Exercise prompt:
Give back, word for word, only the lines from the one containing "# [构建 RESTful" to the end of the listing below.

START The input

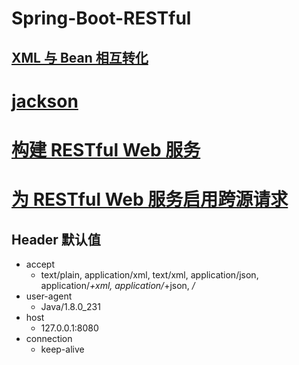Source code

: # Spring-Boot-RESTful

## [XML 与 Bean 相互转化](/src/test/java/cn/com/xuxiaowei/entity/UserInfoTests.java)

# [jackson](https://github.com/FasterXML/jackson)

# [构建 RESTful Web 服务](https://spring.io/guides/gs/rest-service/)

# [为 RESTful Web 服务启用跨源请求](https://spring.io/guides/gs/rest-service-cors/)

## Header 默认值

- accept
    - text/plain, application/xml, text/xml, application/json, application/*+xml, application/*+json, */*
- user-agent
    - Java/1.8.0_231
- host
    - 127.0.0.1:8080
- connection
    - keep-alive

END The input

Task result:
# [构建 RESTful Web 服务](https://spring.io/guides/gs/rest-service/)

# [为 RESTful Web 服务启用跨源请求](https://spring.io/guides/gs/rest-service-cors/)

## Header 默认值

- accept
    - text/plain, application/xml, text/xml, application/json, application/*+xml, application/*+json, */*
- user-agent
    - Java/1.8.0_231
- host
    - 127.0.0.1:8080
- connection
    - keep-alive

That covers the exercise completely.